Pertosa-Auletta: Fondazione MIdA, dopo 9 anni riaperto ingresso Grotte

Pertosa-Auletta: Fondazione MIdA, dopo 9 anni riaperto ingresso Grotte

Dopo nove anni di attesa e dopo i lavori di messa in sicurezza, l’ingresso principale delle Grotte di Pertosa-Auletta è stato riaperto lunedì 8 Agosto 2022. Il maestoso antro potrà finalmente essere goduto nuovamente dalle migliaia di visitatori che ogni anno giungono presso la cavità più antica del Mezzogiorno. La cosiddetta “Postumia del Mezzogiorno”, nome riportato in un cartello pubblicitario della fine degli Anni Cinquanta, è l’unica grotta in Italia ad avere un fiume sotterraneo navigabile, il Negro, che nell’antro accoglie i turisti per condurli dentro la cavità, attraverso un’imbarcazione. Da ieri dunque sarà possibile entrare in grotta con le imbarcazioni condotte dalle guide esperte della Fondazione MIdA.

Le Grotte di Pertosa-Auletta sono visitabili dal 1932, anno in cui risale la prima testimonianza di visitatori. Purtroppo a causa di una frana, l’ingresso principale nove anni fa, fu chiuso al pubblico. Dopo anni, trascorsi tra le necessarie richieste di finanziamento prima e i lavori di messa in sicurezza poi, è giunta la riapertura, il miglior festeggiamento di 90 anni di turismo in grotta.
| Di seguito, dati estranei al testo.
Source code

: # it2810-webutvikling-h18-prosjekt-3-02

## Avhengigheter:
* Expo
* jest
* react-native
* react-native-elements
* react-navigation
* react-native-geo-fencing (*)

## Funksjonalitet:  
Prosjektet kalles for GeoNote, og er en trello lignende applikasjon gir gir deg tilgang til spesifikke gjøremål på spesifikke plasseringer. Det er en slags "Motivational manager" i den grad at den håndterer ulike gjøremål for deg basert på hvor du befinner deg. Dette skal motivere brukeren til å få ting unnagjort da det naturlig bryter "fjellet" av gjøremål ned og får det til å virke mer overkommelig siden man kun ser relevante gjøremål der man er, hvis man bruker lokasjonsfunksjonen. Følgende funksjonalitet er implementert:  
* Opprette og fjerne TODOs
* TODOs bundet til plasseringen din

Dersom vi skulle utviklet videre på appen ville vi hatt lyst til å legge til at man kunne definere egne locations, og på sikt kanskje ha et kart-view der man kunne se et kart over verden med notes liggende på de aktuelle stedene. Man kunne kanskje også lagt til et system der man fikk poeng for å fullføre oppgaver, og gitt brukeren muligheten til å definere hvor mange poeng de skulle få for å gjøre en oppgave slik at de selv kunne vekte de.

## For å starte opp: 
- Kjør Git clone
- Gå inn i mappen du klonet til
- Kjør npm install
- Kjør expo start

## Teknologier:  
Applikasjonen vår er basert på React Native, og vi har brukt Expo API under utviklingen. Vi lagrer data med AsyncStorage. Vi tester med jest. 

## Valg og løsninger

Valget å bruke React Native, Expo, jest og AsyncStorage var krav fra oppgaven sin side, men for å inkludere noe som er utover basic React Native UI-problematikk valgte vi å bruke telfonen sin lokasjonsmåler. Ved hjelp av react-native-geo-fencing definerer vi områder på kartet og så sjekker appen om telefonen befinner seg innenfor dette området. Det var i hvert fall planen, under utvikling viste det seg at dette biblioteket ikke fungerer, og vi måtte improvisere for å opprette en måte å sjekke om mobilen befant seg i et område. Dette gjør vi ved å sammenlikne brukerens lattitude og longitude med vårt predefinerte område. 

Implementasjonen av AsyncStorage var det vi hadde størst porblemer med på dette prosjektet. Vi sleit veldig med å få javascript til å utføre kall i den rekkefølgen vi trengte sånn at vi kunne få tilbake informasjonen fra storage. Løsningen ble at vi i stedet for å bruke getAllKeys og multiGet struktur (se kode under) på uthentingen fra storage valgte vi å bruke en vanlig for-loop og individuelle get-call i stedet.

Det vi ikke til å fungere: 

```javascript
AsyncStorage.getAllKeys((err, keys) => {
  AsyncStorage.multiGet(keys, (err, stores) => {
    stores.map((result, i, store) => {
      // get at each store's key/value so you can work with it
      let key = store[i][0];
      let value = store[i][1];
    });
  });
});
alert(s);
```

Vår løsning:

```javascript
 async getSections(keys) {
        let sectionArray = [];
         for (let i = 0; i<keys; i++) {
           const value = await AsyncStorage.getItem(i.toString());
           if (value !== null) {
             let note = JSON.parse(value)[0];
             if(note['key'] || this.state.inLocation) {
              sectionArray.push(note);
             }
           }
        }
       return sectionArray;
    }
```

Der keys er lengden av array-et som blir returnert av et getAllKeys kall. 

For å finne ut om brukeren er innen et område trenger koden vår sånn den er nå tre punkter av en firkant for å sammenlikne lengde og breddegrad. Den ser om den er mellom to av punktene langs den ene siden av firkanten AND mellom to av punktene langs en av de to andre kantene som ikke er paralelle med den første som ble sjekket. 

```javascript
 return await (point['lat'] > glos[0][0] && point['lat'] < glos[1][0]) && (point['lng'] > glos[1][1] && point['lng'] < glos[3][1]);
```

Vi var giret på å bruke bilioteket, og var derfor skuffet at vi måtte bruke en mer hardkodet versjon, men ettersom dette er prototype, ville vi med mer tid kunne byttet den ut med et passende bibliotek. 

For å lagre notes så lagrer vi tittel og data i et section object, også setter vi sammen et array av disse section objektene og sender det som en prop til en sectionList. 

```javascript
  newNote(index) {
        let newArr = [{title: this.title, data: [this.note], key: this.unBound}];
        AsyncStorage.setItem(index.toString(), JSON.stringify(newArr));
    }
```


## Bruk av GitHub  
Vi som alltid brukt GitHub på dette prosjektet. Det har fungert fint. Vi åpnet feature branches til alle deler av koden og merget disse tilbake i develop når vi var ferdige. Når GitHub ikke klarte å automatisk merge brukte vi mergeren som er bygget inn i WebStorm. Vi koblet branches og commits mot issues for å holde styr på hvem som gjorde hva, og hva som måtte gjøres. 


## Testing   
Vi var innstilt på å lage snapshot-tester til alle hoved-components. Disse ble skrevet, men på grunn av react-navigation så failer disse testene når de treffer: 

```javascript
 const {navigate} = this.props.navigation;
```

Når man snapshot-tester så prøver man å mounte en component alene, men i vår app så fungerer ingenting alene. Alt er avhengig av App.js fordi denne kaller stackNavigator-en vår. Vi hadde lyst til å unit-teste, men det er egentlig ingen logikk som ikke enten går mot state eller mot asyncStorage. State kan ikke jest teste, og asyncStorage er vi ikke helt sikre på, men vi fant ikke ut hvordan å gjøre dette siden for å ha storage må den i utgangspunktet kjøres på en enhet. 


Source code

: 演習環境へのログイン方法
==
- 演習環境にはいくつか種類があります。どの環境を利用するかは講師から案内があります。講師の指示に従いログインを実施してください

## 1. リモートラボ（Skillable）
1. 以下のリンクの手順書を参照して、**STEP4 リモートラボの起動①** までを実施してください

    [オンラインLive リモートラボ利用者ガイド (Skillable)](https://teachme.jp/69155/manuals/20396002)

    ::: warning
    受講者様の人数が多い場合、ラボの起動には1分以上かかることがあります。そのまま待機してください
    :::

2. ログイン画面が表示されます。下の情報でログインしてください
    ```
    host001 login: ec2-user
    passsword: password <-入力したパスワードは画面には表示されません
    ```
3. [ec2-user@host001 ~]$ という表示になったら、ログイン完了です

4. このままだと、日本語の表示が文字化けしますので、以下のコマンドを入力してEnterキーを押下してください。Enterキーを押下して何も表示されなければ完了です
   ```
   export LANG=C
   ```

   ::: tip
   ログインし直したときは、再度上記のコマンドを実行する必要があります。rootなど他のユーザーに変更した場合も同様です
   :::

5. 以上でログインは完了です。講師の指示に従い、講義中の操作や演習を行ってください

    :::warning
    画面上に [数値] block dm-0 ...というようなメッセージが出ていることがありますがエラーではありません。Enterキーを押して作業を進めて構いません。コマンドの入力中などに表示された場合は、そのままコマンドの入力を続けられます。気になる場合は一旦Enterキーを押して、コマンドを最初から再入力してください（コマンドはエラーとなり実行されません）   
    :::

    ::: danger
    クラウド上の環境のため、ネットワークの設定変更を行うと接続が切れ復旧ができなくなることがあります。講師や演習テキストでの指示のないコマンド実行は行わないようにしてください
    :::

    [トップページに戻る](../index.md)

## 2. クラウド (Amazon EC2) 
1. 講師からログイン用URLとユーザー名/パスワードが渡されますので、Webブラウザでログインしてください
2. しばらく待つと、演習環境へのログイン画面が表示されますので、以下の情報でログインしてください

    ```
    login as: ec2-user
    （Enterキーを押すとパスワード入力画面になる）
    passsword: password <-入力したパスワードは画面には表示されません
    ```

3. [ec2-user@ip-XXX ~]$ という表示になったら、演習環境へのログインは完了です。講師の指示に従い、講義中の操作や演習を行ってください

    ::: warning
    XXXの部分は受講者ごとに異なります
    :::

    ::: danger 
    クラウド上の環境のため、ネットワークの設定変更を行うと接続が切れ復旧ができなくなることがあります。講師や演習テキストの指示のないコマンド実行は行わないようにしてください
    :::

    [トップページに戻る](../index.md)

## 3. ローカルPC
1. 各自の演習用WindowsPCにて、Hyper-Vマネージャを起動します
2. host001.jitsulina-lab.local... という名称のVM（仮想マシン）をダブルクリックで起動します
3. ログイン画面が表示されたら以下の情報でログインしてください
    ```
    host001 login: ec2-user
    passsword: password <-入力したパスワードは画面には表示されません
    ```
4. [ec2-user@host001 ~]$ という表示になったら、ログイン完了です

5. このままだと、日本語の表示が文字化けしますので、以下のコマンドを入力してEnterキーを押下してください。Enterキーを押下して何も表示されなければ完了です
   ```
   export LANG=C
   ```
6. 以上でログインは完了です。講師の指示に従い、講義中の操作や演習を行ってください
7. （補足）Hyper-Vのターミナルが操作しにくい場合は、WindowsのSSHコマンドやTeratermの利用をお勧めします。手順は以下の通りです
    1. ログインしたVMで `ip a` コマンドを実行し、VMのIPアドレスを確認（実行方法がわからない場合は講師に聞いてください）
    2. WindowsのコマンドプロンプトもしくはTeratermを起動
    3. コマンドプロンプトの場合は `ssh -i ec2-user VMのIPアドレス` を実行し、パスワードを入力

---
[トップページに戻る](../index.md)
“È un momento importante per la Fondazione MIdA, per i Comuni di Pertosa, Auletta e Polla che hanno ottenuto il finanziamento per la messa in sicurezza del costone roccioso che sovrasta l’ingresso principale delle Grotte di Pertosa-Auletta, e lo è soprattutto per le comunità e i visitatori – dichiara il presidente MIdA Sabrina Capozzolo. Per me che ho iniziato da poco la mia presidenza alla Fondazione, è altresì stimolante riprendere a progettare le ricerche archeologiche sui resti di quello che risulta essere l’unico impianto palafitticolo al mondo in altura e in grotta. La riapertura dell’ingresso consentirà alla Fondazione di programmare nuove indagini e ottenere così ulteriori elementi sui resti delle palafitte, ancora sommersi dal fiume Negro. Con le azioni portate avanti negli ultimi mesi dalla Fondazione, grazie a uno straordinario video in 3D realizzato con la scansione dell’antro, questa riapertura permetterà ai visitatori, di fare un tuffo nel passato e di vedere come era l’ingresso in epoca preistorica. Mi auguro che questo sia un primo passo, dopo due anni di difficoltà, verso nuove prospettive di sviluppo”.